• [WORK REQUEST]
Your task is to copy every line of the records below that contains "most".

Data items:
-------

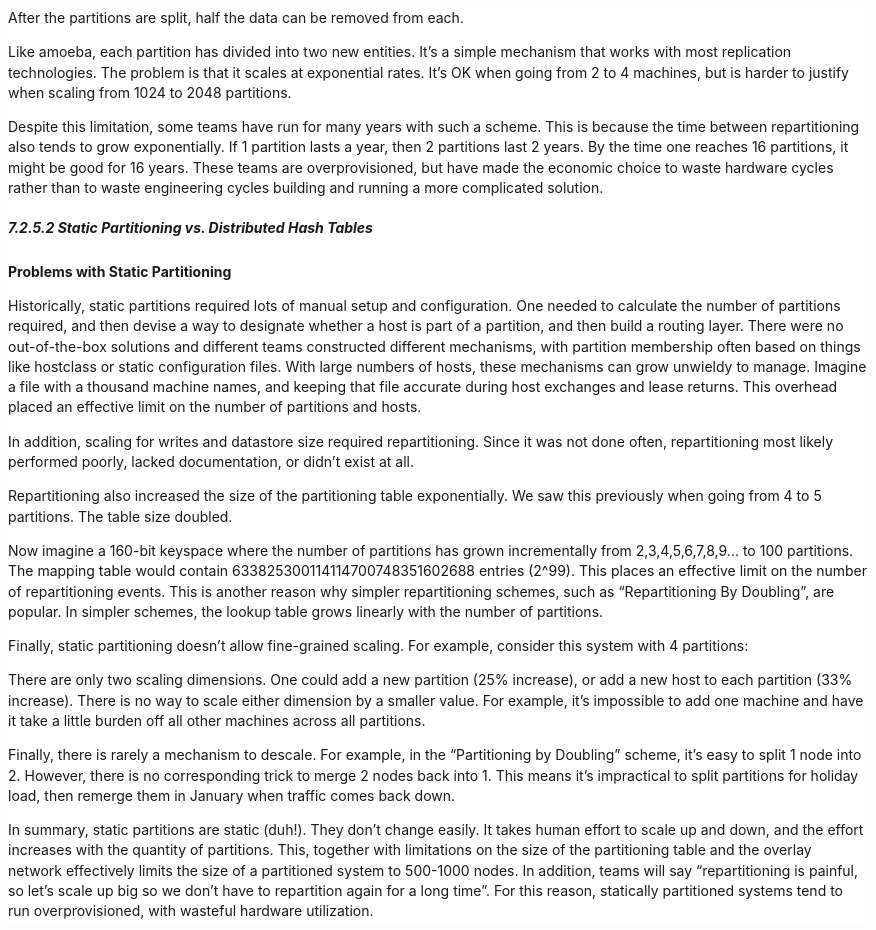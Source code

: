
After the partitions are split, half the data can be removed from each.



Like amoeba, each partition has divided into two new entities. It’s a simple mechanism that works with most replication technologies. The problem is that it scales at exponential rates. It’s OK when going from 2 to 4 machines, but is harder to justify when scaling from 1024 to 2048 partitions.

Despite this limitation, some teams have run for many years with such a scheme. This is because the time between repartitioning also tends to grow exponentially. If 1 partition lasts a year, then 2 partitions last 2 years. By the time one reaches 16 partitions, it might be good for 16 years. These teams are overprovisioned, but have made the economic choice to waste hardware cycles rather than to waste engineering cycles building and running a more complicated solution.

##### 7.2.5.2 Static Partitioning vs. Distributed Hash Tables

**Problems with Static Partitioning**

Historically, static partitions required lots of manual setup and configuration. One needed to calculate the number of partitions required, and then devise a way to designate whether a host is part of a partition, and then build a routing layer. There were no out-of-the-box solutions and different teams constructed different mechanisms, with partition membership often based on things like hostclass or static configuration files. With large numbers of hosts, these mechanisms can grow unwieldy to manage. Imagine a file with a thousand machine names, and keeping that file accurate during host exchanges and lease returns. This overhead placed an effective limit on the number of partitions and hosts.

In addition, scaling for writes and datastore size required repartitioning. Since it was not done often, repartitioning most likely performed poorly, lacked documentation, or didn’t exist at all.

Repartitioning also increased the size of the partitioning table exponentially. We saw this previously when going from 4 to 5 partitions. The table size doubled.



Now imagine a 160-bit keyspace where the number of partitions has grown incrementally from 2,3,4,5,6,7,8,9... to 100 partitions. The mapping table would contain 633825300114114700748351602688 entries (2^99). This places an effective limit on the number of repartitioning events. This is another reason why simpler repartitioning schemes, such as “Repartitioning By Doubling”, are popular. In simpler schemes, the lookup table grows linearly with the number of partitions.

Finally, static partitioning doesn’t allow fine-grained scaling. For example, consider this system with 4 partitions:



There are only two scaling dimensions. One could add a new partition (25% increase), or add a new host to each partition (33% increase). There is no way to scale either dimension by a smaller value. For example, it’s impossible to add one machine and have it take a little burden off all other machines across all partitions.

Finally, there is rarely a mechanism to descale. For example, in the “Partitioning by Doubling” scheme, it’s easy to split 1 node into 2. However, there is no corresponding trick to merge 2 nodes back into 1. This means it’s impractical to split partitions for holiday load, then remerge them in January when traffic comes back down.

In summary, static partitions are static (duh!). They don’t change easily. It takes human effort to scale up and down, and the effort increases with the quantity of partitions. This, together with limitations on the size of the partitioning table and the overlay network effectively limits the size of a partitioned system to 500-1000 nodes. In addition, teams will say “repartitioning is painful, so let’s scale up big so we don’t have to repartition again for a long time”. For this reason, statically partitioned systems tend to run overprovisioned, with wasteful hardware utilization.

-------

• [SOLUTION]
Like amoeba, each partition has divided into two new entities. It’s a simple mechanism that works with most replication technologies. The problem is that it scales at exponential rates. It’s OK when going from 2 to 4 machines, but is harder to justify when scaling from 1024 to 2048 partitions.
In addition, scaling for writes and datastore size required repartitioning. Since it was not done often, repartitioning most likely performed poorly, lacked documentation, or didn’t exist at all.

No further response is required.